Mangrove trees are valuable coastal ecosystems found in Florida and Bangladesh, as well as other warm climates that store large amounts of carbon dioxide, reduce erosion from storm surges, currents, waves and tides, help protect coastlines and provide habitat for fish and other species. There are about 80 species of mangrove trees and they line nearly 3 000 km of shoreline.
They naturally move inland if they can’t build vertically, but human development along coastlines hinder this movement. These trees are also deforested to make room for shrimp farms and other forms of aquaculture, as well as for their wood. They need freshwater to survive and can die when dams and other upstream developments stem the flow of rivers.
Studies show that, pound for pound, mangroves can sequester four times more carbon than rainforests can. Most of this carbon is stored in the soil beneath the trees. In 2000, mangrove soil held around 6.4 billion metric tons of carbon. Between 2000 and 2015, up to 122 million tons of this carbon was released due to mangrove forest loss.

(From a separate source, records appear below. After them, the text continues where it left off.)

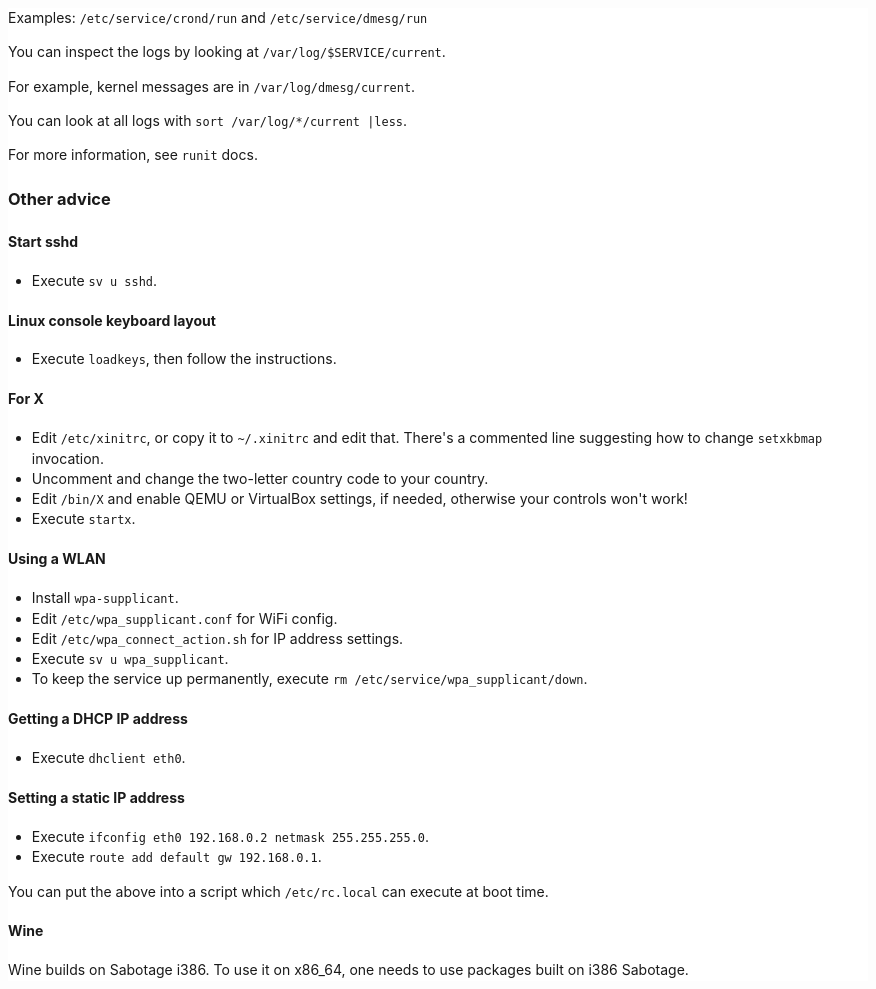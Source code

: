 Examples: `/etc/service/crond/run` and `/etc/service/dmesg/run`

You can inspect the logs by looking at `/var/log/$SERVICE/current`. 

For example, kernel messages are in `/var/log/dmesg/current`.

You can look at all logs with `sort /var/log/*/current |less`.

For more information, see `runit` docs. 


### Other advice

#### Start sshd

* Execute `sv u sshd`.


#### Linux console keyboard layout

* Execute `loadkeys`, then follow the instructions.


#### For X

* Edit `/etc/xinitrc`, or copy it to `~/.xinitrc` and edit that.
  There's a commented line suggesting how to change `setxkbmap` invocation.
* Uncomment and change the two-letter country code to your country.
* Edit `/bin/X` and enable QEMU or VirtualBox settings, if needed, otherwise
  your controls won't work!
* Execute `startx`.


#### Using a WLAN

* Install `wpa-supplicant`.
* Edit `/etc/wpa_supplicant.conf` for WiFi config.
* Edit `/etc/wpa_connect_action.sh` for IP address settings.
* Execute `sv u wpa_supplicant`.
* To keep the service up permanently, execute
  `rm /etc/service/wpa_supplicant/down`.


#### Getting a DHCP IP address

* Execute `dhclient eth0`.


#### Setting a static IP address

* Execute `ifconfig eth0 192.168.0.2 netmask 255.255.255.0`.
* Execute `route add default gw 192.168.0.1`.

You can put the above into a script which `/etc/rc.local` can execute at boot
time. 


#### Wine 

Wine builds on Sabotage i386.
To use it on x86_64, one needs to use packages built on i386 Sabotage.
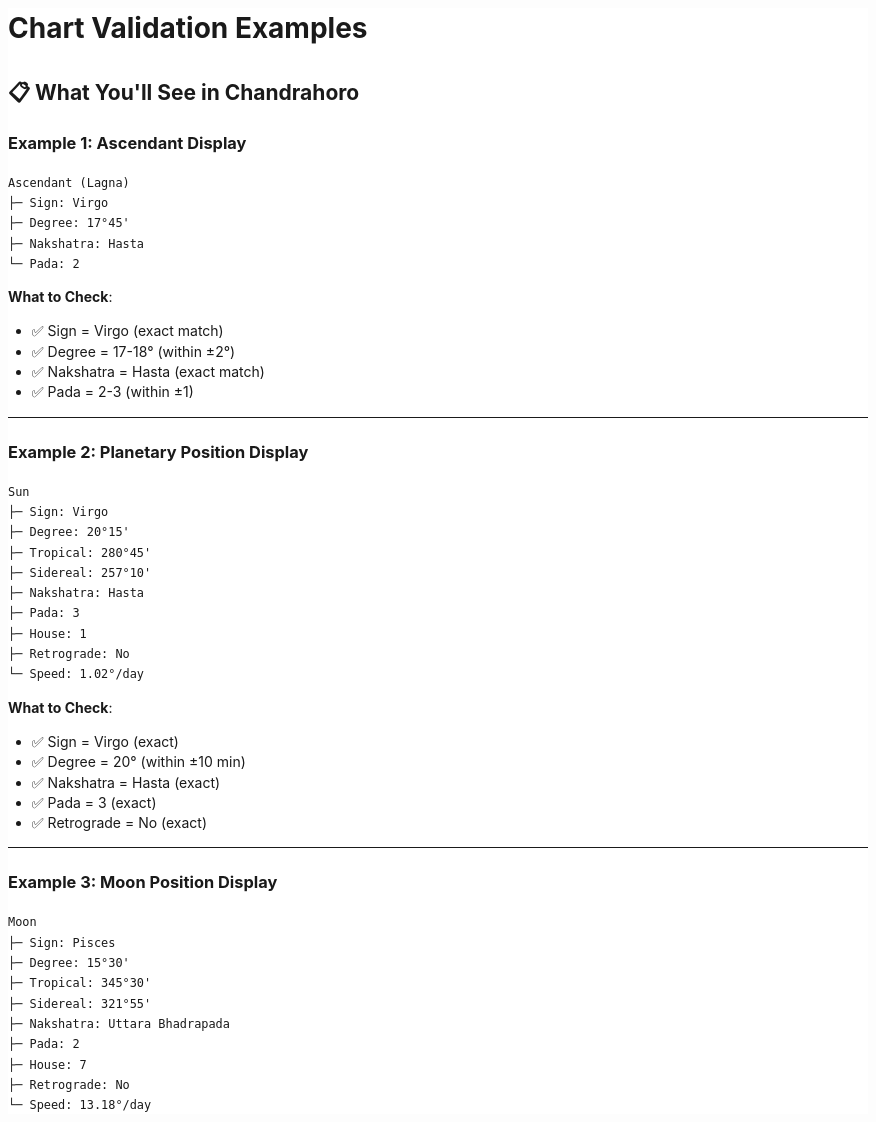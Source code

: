 # Chart Validation Examples

## 📋 What You'll See in Chandrahoro

### Example 1: Ascendant Display
```
Ascendant (Lagna)
├─ Sign: Virgo
├─ Degree: 17°45'
├─ Nakshatra: Hasta
└─ Pada: 2
```

**What to Check**:
- ✅ Sign = Virgo (exact match)
- ✅ Degree = 17-18° (within ±2°)
- ✅ Nakshatra = Hasta (exact match)
- ✅ Pada = 2-3 (within ±1)

---

### Example 2: Planetary Position Display
```
Sun
├─ Sign: Virgo
├─ Degree: 20°15'
├─ Tropical: 280°45'
├─ Sidereal: 257°10'
├─ Nakshatra: Hasta
├─ Pada: 3
├─ House: 1
├─ Retrograde: No
└─ Speed: 1.02°/day
```

**What to Check**:
- ✅ Sign = Virgo (exact)
- ✅ Degree = 20° (within ±10 min)
- ✅ Nakshatra = Hasta (exact)
- ✅ Pada = 3 (exact)
- ✅ Retrograde = No (exact)

---

### Example 3: Moon Position Display
```
Moon
├─ Sign: Pisces
├─ Degree: 15°30'
├─ Tropical: 345°30'
├─ Sidereal: 321°55'
├─ Nakshatra: Uttara Bhadrapada
├─ Pada: 2
├─ House: 7
├─ Retrograde: No
└─ Speed: 13.18°/day
```
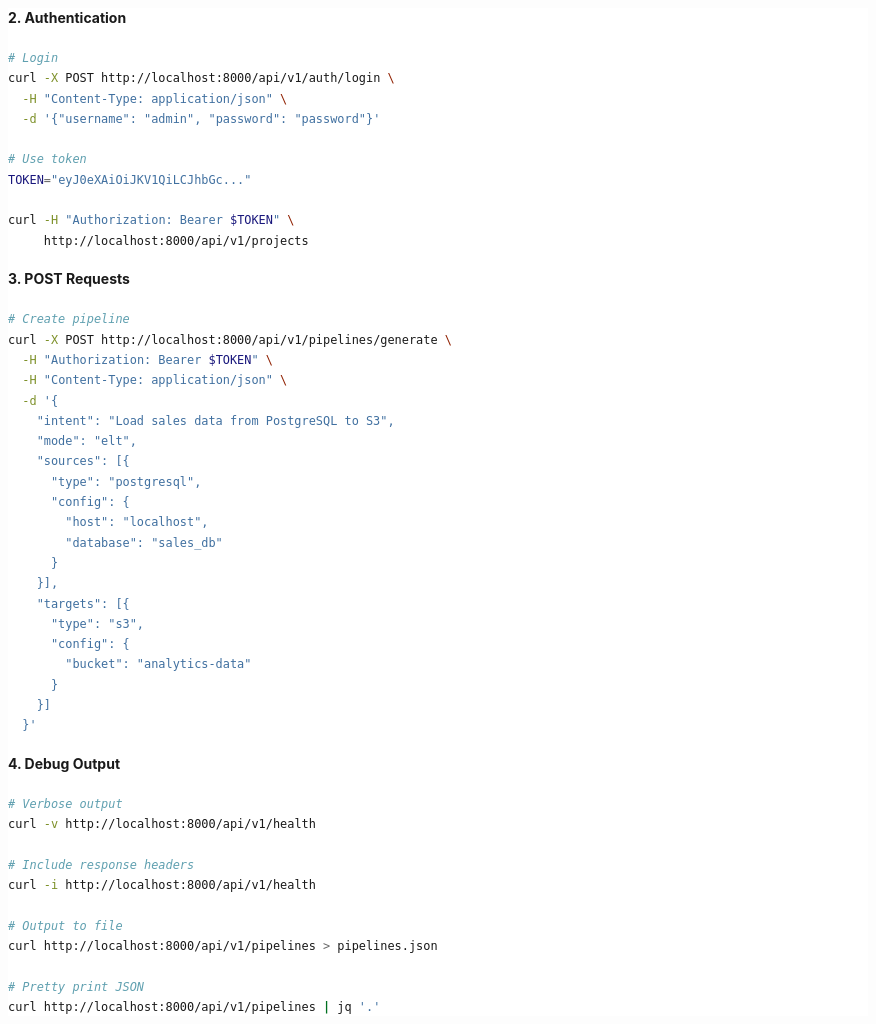 #### 2. Authentication

```bash
# Login
curl -X POST http://localhost:8000/api/v1/auth/login \
  -H "Content-Type: application/json" \
  -d '{"username": "admin", "password": "password"}'

# Use token
TOKEN="eyJ0eXAiOiJKV1QiLCJhbGc..."

curl -H "Authorization: Bearer $TOKEN" \
     http://localhost:8000/api/v1/projects
```

#### 3. POST Requests

```bash
# Create pipeline
curl -X POST http://localhost:8000/api/v1/pipelines/generate \
  -H "Authorization: Bearer $TOKEN" \
  -H "Content-Type: application/json" \
  -d '{
    "intent": "Load sales data from PostgreSQL to S3",
    "mode": "elt",
    "sources": [{
      "type": "postgresql",
      "config": {
        "host": "localhost",
        "database": "sales_db"
      }
    }],
    "targets": [{
      "type": "s3",
      "config": {
        "bucket": "analytics-data"
      }
    }]
  }'
```

#### 4. Debug Output

```bash
# Verbose output
curl -v http://localhost:8000/api/v1/health

# Include response headers
curl -i http://localhost:8000/api/v1/health

# Output to file
curl http://localhost:8000/api/v1/pipelines > pipelines.json

# Pretty print JSON
curl http://localhost:8000/api/v1/pipelines | jq '.'
```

Their monetary value is equally as important as their carbon-sequestering abilities. Researchers estimate the monetary value of the ecosystem services provided by these trees at US$194 000 per hectare annually. Multiplied by their global extent, the world’s remaining mangroves provide around $2.7 trillion in services every year.
The rate of sea-level rise has doubled from 1.8mm per year over the 20th century to 3.4mm per year in recent years. The scientists stress the importance of mitigating this rapid sea-level rise and ensuring that coastal adaptation measures allow mangrove trees to expand across coastal lowlands and not disappear before our eyes.